Further, when we’re reminded of how difficult a police officer’s job is, the speaker seems to be telling us that they’re a compassionate person who cares deeply about the police as people. They’re not interested in denigrating the many brave men and women who don the uniform and protect our communities, just those “bad apples” that make it into this otherwise honorable profession.

But if we can’t have a conversation about the ways in which police target, harass, beat, shoot and kill black people at alarming rates without making it about individual police officers, we repeat the mistakes we make in every other conversation about racism. The personal morality of some police officers is thought to override institutionalized racist violence, and it simply doesn’t work that way. To echo the sentiments of a popular online discussion around the harassment of women, it may not be all police officers, but nearly every black person must fear that any interaction they have with police could end violently.

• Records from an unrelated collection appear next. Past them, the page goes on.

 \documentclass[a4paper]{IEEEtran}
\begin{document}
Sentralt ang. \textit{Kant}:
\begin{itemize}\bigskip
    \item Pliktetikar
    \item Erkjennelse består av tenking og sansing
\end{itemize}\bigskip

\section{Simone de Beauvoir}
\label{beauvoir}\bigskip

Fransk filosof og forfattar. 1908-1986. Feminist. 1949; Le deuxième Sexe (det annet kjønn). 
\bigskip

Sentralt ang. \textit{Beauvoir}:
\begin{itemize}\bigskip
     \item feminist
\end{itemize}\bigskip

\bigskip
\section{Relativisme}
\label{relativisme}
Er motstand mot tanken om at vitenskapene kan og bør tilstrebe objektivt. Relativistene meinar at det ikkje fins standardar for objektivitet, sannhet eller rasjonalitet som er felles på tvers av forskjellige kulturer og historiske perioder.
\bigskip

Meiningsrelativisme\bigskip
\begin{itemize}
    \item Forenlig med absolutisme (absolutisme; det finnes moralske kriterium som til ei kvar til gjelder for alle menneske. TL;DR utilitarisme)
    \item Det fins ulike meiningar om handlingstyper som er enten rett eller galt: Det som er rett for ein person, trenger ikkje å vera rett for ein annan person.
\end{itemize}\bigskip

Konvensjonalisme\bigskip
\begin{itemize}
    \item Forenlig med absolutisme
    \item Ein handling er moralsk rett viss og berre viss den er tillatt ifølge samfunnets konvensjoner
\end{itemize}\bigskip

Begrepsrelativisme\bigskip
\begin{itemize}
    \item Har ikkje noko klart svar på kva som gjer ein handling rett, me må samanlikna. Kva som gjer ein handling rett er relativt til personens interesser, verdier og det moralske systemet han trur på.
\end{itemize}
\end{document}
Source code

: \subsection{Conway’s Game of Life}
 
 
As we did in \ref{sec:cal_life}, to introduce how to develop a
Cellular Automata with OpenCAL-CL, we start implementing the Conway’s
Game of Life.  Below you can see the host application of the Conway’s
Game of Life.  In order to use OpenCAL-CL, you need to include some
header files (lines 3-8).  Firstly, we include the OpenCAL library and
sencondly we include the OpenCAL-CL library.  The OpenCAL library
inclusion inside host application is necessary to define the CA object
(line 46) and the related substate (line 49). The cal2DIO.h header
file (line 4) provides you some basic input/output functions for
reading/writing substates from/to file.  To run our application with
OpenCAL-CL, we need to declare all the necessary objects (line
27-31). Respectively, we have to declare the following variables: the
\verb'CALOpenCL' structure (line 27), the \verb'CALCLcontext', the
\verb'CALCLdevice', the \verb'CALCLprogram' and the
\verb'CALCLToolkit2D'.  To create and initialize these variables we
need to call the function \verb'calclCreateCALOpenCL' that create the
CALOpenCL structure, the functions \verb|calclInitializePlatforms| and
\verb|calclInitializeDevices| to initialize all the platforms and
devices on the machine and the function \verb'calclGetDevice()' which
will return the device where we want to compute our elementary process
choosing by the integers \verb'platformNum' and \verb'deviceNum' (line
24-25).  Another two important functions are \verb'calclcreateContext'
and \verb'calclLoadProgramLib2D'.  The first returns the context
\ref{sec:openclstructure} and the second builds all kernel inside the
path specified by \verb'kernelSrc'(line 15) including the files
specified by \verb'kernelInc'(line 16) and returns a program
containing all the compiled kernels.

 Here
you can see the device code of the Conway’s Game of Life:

Let me propose a solution, for those who care about how stressful a police officer’s job is: give them less to do. In 2011, law enforcement made 12.4 million arrests, a rate of 3,991 arrests per 100,000 inhabitants of the US, a number that doesn’t include citations or traffic violations. Of those arrests, 1,531,251 were for drug-abuse violations. Imagine how much less work the police would have to do if drug use/possession was decriminalized (actually decriminalized, not the way New York City has said it would end marijuana arrests and hasn’t). There are between 70,000 and 80,000 people (mostly women) arrested on prostitution charges every year. If sex work were decriminalized, there’s another thing police don’t have to worry about, reducing their work and stress loads. If we invested in an adequate mental health care system, instead of making police our primary mental health care professionals, and provided housing for all people, instead of asking police to dispose of the homeless, they could just be police and not social workers, cutting their workload down significantly. And if they weren’t charged with preventing crime by arresting and serving citations to people for petty, “quality of life” crimes that pose no actual threat to safety, as is the prevailing theory behind the continued existence of “broken windows” policing, they might have time for a little relaxation.

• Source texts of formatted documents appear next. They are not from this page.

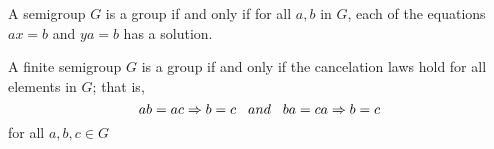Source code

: \begin{teo}
A semigroup $G$ is a group if and only if for all $a,b$ in $G$, each of the equations $ax=b$ and $ya=b$ has a solution.
\end{teo}

\begin{teo}
    A finite semigroup $G$ is a group if and only if the cancelation laws hold for all elements in $G$; that is,
    \begin{equation*}
        ab=ac\Rightarrow b=c \hspace{.3cm} and \hspace{.3cm} ba=ca\Rightarrow b=c
    \end{equation*}
    for all $a,b,c\in G$
\end{teo}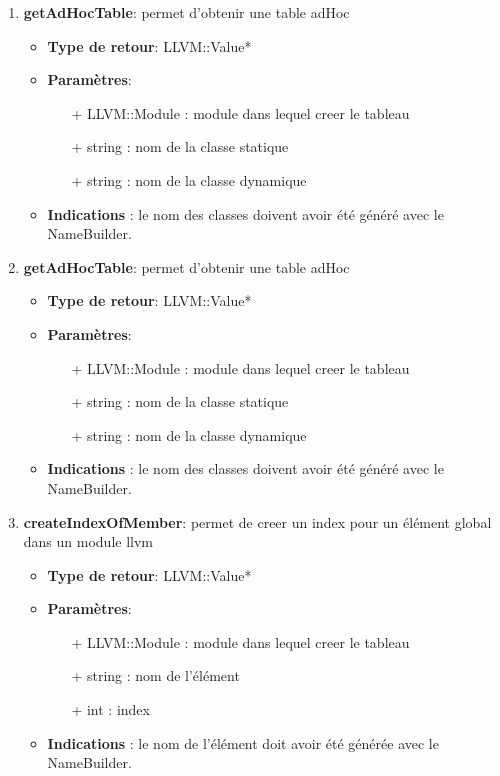 \documentclass{article}
\begin{document}
\begin{enumerate}
  \item \textbf{getAdHocTable}: permet d'obtenir une table adHoc
    \begin{itemize}
    \item \textbf{Type de retour}: LLVM::Value*
    \item \textbf{Paramètres}:
    \begin{enumerate}
      \item[+] LLVM::Module : module dans lequel creer le tableau
      \item[+] string : nom de la classe statique
      \item[+] string : nom de la classe dynamique
    \end{enumerate}
    \item \textbf{Indications} : le nom des classes doivent avoir été généré avec le NameBuilder.
  \end{itemize}

  \item \textbf{getAdHocTable}: permet d'obtenir une table adHoc
    \begin{itemize}
    \item \textbf{Type de retour}: LLVM::Value*
    \item \textbf{Paramètres}:
    \begin{enumerate}
      \item[+] LLVM::Module : module dans lequel creer le tableau
      \item[+] string : nom de la classe statique
      \item[+] string : nom de la classe dynamique
    \end{enumerate}
    \item \textbf{Indications} : le nom des classes doivent avoir été généré avec le NameBuilder.
  \end{itemize}

  \item \textbf{createIndexOfMember}: permet de creer un index pour un élément global dans un module llvm
    \begin{itemize}
    \item \textbf{Type de retour}: LLVM::Value*
    \item \textbf{Paramètres}:
    \begin{enumerate}
      \item[+] LLVM::Module : module dans lequel creer le tableau
      \item[+] string : nom de l'élément
      \item[+] int : index
    \end{enumerate}
    \item \textbf{Indications} : le nom de l'élément doit avoir été générée avec le NameBuilder.
  \end{itemize}


\end{enumerate}
\end{document}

If police weren’t responsible for keeping the city budget afloat through fines collected through traffic violations, as is the case in places like St. Louis County, or their own department’s budgets through civil assets forfeiture (legalized theft), or preventing people from exercising their First Amendment rights of speech and assembly through protests and rallies, they’d almost have a vacation on their hands. Subsequently, with so many fewer responsibilities, they wouldn’t need as many weapons, and therefore the stress of having to decide when are where to use them wouldn’t enter the equation.

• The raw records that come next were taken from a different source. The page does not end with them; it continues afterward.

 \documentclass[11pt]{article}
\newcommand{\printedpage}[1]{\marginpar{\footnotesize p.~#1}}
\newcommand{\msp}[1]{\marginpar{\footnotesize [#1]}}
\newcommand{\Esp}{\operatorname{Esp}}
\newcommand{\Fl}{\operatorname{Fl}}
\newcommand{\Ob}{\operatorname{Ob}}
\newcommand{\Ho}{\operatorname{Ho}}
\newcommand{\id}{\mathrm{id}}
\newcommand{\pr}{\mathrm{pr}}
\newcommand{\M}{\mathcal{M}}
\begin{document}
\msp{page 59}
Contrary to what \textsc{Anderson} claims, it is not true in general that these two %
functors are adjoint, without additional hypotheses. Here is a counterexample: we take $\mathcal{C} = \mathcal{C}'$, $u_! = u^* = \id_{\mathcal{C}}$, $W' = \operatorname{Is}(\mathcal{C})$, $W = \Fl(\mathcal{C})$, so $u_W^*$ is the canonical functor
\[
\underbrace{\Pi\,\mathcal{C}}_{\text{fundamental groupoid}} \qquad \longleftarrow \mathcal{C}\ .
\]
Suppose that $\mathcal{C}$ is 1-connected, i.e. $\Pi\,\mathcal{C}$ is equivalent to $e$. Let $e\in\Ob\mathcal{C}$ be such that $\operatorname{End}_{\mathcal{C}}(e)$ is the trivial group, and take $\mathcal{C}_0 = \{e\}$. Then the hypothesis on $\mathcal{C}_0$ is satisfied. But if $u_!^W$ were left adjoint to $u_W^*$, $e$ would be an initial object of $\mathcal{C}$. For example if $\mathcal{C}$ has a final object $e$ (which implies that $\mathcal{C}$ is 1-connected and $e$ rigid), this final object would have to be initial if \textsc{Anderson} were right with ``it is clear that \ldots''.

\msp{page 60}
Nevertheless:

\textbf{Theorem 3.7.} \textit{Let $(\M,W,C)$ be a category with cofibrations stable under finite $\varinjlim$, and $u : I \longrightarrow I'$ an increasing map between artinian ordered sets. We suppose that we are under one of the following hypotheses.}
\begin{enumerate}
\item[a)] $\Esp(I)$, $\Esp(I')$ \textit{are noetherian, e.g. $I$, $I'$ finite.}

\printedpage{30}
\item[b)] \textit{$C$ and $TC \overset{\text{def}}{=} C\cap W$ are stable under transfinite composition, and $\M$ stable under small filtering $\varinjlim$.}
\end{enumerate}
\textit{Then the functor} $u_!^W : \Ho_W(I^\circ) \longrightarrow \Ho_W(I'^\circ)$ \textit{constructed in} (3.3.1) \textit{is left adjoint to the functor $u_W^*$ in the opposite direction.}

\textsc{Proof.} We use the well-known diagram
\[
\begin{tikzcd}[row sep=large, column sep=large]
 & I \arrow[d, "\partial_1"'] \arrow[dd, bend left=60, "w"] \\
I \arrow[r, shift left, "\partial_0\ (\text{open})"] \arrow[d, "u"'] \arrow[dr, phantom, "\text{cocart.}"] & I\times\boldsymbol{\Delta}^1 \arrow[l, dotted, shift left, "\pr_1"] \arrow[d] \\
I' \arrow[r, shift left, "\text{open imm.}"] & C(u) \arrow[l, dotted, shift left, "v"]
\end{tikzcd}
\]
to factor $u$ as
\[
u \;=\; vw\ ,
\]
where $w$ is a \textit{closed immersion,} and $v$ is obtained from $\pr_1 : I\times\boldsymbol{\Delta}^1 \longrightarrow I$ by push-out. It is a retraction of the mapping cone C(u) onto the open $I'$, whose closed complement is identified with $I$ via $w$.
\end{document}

To be clear, I think Ben Jealous would agree with most of what I’ve laid out here. But he still returned to that “police have a tough job” narrative without laying out why their jobs are so tough. We have created a police state, criminalizing innocuous behaviors (largely those associated with blackness) or those harmful only to the person participating. We have handed over responsibility of solving social problems like mental illness and drug abuse to police officers who are not equipped to do anything other than arrest or shoot. We think we can stop violent/serious crime by tasking police officers with cracking down on petty crimes, rather than address root causes of violence and inequality. We still have a society predicated on the control of black bodies. That’s enough to stress anyone out.

Instead of offering it up as an excuse for a job done poorly, give police less work to do. Then we can all relax a bit more.